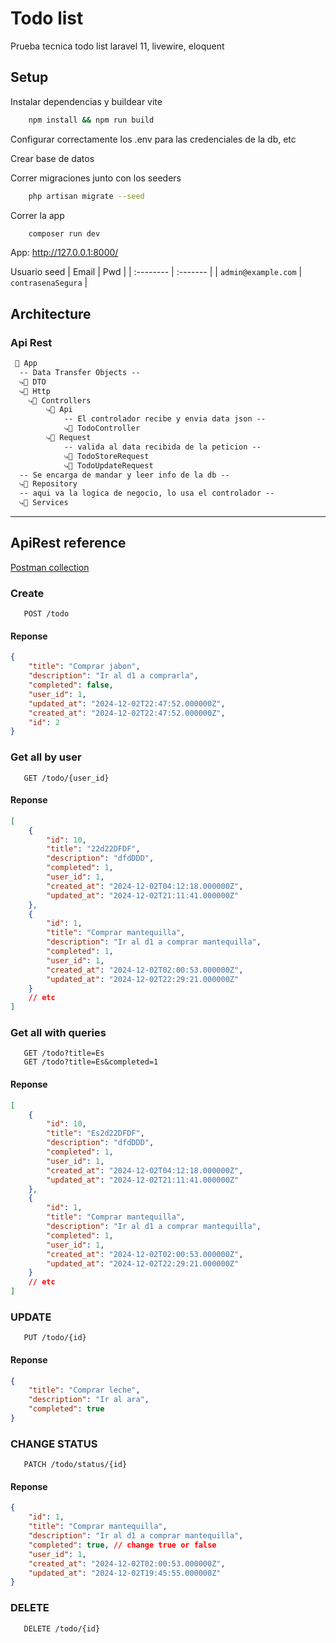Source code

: # Todo list

Prueba tecnica todo list laravel 11, livewire, eloquent

## Setup

Instalar dependencias y buildear vite

```bash
    npm install && npm run build
```

Configurar correctamente los .env para las credenciales de la db, etc

Crear base de datos

Correr migraciones junto con los seeders

```bash
    php artisan migrate --seed
```

Correr la app

```bash
    composer run dev
```

App: http://127.0.0.1:8000/


Usuario seed
| Email | Pwd     |
| :-------- | :------- | 
| `admin@example.com` | `contrasenaSegura` |

## Architecture

### Api Rest

``` md
 📁 App
  -- Data Transfer Objects --
  ⤷📁 DTO
  ⤷📁 Http
    ⤷📁 Controllers
        ⤷📁 Api
            -- El controlador recibe y envia data json --
            ⤷📑 TodoController
        ⤷📁 Request
            -- valida al data recibida de la peticion --
            ⤷📑 TodoStoreRequest
            ⤷📑 TodoUpdateRequest
  -- Se encarga de mandar y leer info de la db --
  ⤷📁 Repository
  -- aqui va la logica de negocio, lo usa el controlador --
  ⤷📁 Services
```

****

## ApiRest reference

[Postman collection](https://www.postman.com/cherrystock/workspace/publico/collection/26378244-0938ad3c-155c-44ea-9a11-d5f95d0dbf5a?action=share&creator=26378244)

### Create

```http
   POST /todo
```

#### Reponse

```json
{
    "title": "Comprar jabon",
    "description": "Ir al d1 a comprarla",
    "completed": false,
    "user_id": 1,
    "updated_at": "2024-12-02T22:47:52.000000Z",
    "created_at": "2024-12-02T22:47:52.000000Z",
    "id": 2
}
```

### Get all by user

```http
   GET /todo/{user_id}
```

#### Reponse

```json
[
    {
        "id": 10,
        "title": "22d22DFDF",
        "description": "dfdDDD",
        "completed": 1,
        "user_id": 1,
        "created_at": "2024-12-02T04:12:18.000000Z",
        "updated_at": "2024-12-02T21:11:41.000000Z"
    },
    {
        "id": 1,
        "title": "Comprar mantequilla",
        "description": "Ir al d1 a comprar mantequilla",
        "completed": 1,
        "user_id": 1,
        "created_at": "2024-12-02T02:00:53.000000Z",
        "updated_at": "2024-12-02T22:29:21.000000Z"
    }
    // etc
]
```

### Get all with queries

```http
   GET /todo?title=Es
   GET /todo?title=Es&completed=1
```

#### Reponse

```json
[
    {
        "id": 10,
        "title": "Es2d22DFDF",
        "description": "dfdDDD",
        "completed": 1,
        "user_id": 1,
        "created_at": "2024-12-02T04:12:18.000000Z",
        "updated_at": "2024-12-02T21:11:41.000000Z"
    },
    {
        "id": 1,
        "title": "Comprar mantequilla",
        "description": "Ir al d1 a comprar mantequilla",
        "completed": 1,
        "user_id": 1,
        "created_at": "2024-12-02T02:00:53.000000Z",
        "updated_at": "2024-12-02T22:29:21.000000Z"
    }
    // etc
]
```

### UPDATE

```http
   PUT /todo/{id}
```

#### Reponse

```json
{
    "title": "Comprar leche",
    "description": "Ir al ara",
    "completed": true
}

```

### CHANGE STATUS

```http
   PATCH /todo/status/{id}
```

#### Reponse

```json
{
    "id": 1,
    "title": "Comprar mantequilla",
    "description": "Ir al d1 a comprar mantequilla",
    "completed": true, // change true or false
    "user_id": 1,
    "created_at": "2024-12-02T02:00:53.000000Z",
    "updated_at": "2024-12-02T19:45:55.000000Z"
}

```

### DELETE

```http
   DELETE /todo/{id}
```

**THE PROBLEM**: Restate, line by line and word for word, everything from the top of the material through the line that contains "Crear base de datos". Leave pictures out.

**SOLUTION TO THIS EXERCISE**:
Source code

: # Todo list

Prueba tecnica todo list laravel 11, livewire, eloquent

## Setup

Instalar dependencias y buildear vite

```bash
    npm install && npm run build
```

Configurar correctamente los .env para las credenciales de la db, etc

Crear base de datos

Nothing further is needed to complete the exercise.